AJP: The Politics of Noise and Irrelevance
From anti-CAA street energy to political formality, the party that promised Assamese resurgence now serves as BJP's unwitting ally
The Assam Jatiya Parishad (AJP) emerged in the aftermath of the anti-CAA agitations as a supposed vehicle for Assamese aspirations. Formed with the emotional energy of the streets, the party promised to be a bulwark against the national dominance of the BJP and the compromises of the AGP. Yet, in less than five years, AJP has revealed its own limits: it shouts loudly, but carries no sting. In Assam’s high-stakes political theatre, the AJP has become less of an opposition and more of a political formality—a safety valve that ultimately strengthens the very forces it claims to resist.

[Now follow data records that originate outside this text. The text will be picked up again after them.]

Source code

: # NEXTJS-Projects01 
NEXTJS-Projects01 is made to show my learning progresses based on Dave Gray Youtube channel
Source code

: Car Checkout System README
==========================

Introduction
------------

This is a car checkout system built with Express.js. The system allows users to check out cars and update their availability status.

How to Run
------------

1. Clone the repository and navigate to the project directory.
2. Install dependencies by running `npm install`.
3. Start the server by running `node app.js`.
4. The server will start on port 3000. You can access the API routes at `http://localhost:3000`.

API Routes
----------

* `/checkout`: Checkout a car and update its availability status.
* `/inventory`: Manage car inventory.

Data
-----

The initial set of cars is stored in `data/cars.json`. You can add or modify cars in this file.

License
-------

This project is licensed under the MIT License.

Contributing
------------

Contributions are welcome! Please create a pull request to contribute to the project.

The Formality of Opposition
Whenever Chief Minister Himanta Biswa Sarma faces allegations—whether on identity politics, migration issues, or governance lapses—AJP is quick to issue sharp condemnations. But these interventions almost never go beyond statements. They lack follow-up mobilisation, organisational reach, or serious political strategy. For the public, AJP’s opposition is beginning to look like ritualistic performance: loud enough for headlines, but too weak to alter the balance of power. In other words, opposition as formality.

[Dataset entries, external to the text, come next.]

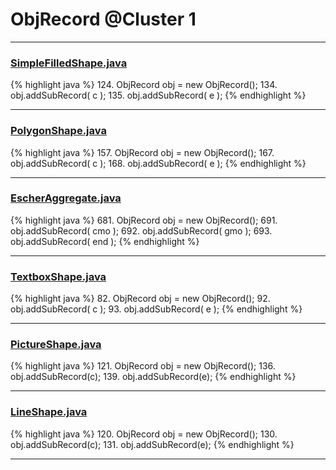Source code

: # ObjRecord @Cluster 1

***

### [SimpleFilledShape.java](https://searchcode.com/codesearch/view/15642355/)
{% highlight java %}
124. ObjRecord obj = new ObjRecord();
134. obj.addSubRecord( c );
135. obj.addSubRecord( e );
{% endhighlight %}

***

### [PolygonShape.java](https://searchcode.com/codesearch/view/15642360/)
{% highlight java %}
157. ObjRecord obj = new ObjRecord();
167. obj.addSubRecord( c );
168. obj.addSubRecord( e );
{% endhighlight %}

***

### [EscherAggregate.java](https://searchcode.com/codesearch/view/15642409/)
{% highlight java %}
681. ObjRecord obj = new ObjRecord();
691. obj.addSubRecord( cmo );
692. obj.addSubRecord( gmo );
693. obj.addSubRecord( end );
{% endhighlight %}

***

### [TextboxShape.java](https://searchcode.com/codesearch/view/15642364/)
{% highlight java %}
82. ObjRecord obj = new ObjRecord();
92. obj.addSubRecord( c );
93. obj.addSubRecord( e );
{% endhighlight %}

***

### [PictureShape.java](https://searchcode.com/codesearch/view/15642357/)
{% highlight java %}
121. ObjRecord obj = new ObjRecord();
136. obj.addSubRecord(c);
139. obj.addSubRecord(e);
{% endhighlight %}

***

### [LineShape.java](https://searchcode.com/codesearch/view/15642361/)
{% highlight java %}
120. ObjRecord obj = new ObjRecord();
130. obj.addSubRecord(c);
131. obj.addSubRecord(e);
{% endhighlight %}

***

Spring vs Autumn: A Party Divided by Image
The party’s contradictions are embodied in its two leading faces:
Lurinjyoti Gogoi (Spring): A product of the AASU-led anti-CAA agitation, Gogoi symbolises freshness and idealism. He projects a clean image, free of corruption or the compromises of power. His student politics background gave him mass visibility, and for a time, he looked like the natural inheritor of Assam’s regionalist sentiment. He is the spring of AJP—energetic, untainted, but politically inexperienced.
Jagadish Bhuyan (Autumn): In contrast, Bhuyan carries the baggage of establishment politics. Once a minister in the 1996 Prafulla Mahanta-led AGP government, and later Chairman of Assam Petrochemicals Limited under Sarbananda Sonowal’s chief ministership, Bhuyan has enjoyed the perks of power. His past links make him appear as a leader stained by opportunism. Today, he drifts in the autumn of his career—symbolic, but not inspiring.
Together, Gogoi and Bhuyan represent spring and autumn inside one party—youthful promise weighed down by a tainted legacy. Rather than balance each other, they cancel each other out, leaving AJP suspended between moral posturing and political irrelevance.
The Dibrugarh Episode: Opposition or Controlled Sparring?
The clearest evidence of AJP’s role came during the last Lok Sabha elections. The party fielded Lurinjyoti Gogoi against former Chief Minister Sarbananda Sonowal in Dibrugarh. The move generated a few days of headlines, but its impact was predictable: it fractured the anti-BJP vote and ensured Sonowal’s smooth victory.
This was not opposition. This was controlled sparring—a drama that created the illusion of challenge while strengthening the incumbent. For many observers, it confirmed what they had long suspected: AJP functions less as a challenger and more as an extra player in the BJP’s ring, used to fix crises and absorb dissent.
The AGP Parallel: History Repeats
AJP’s trajectory is not new. Assam’s regionalism has repeatedly produced strong movements that faltered once they entered the formal power arena:
The AGP Story: Born from the historic Assam Movement, AGP captured power in 1985 on the wave of Assamese nationalism.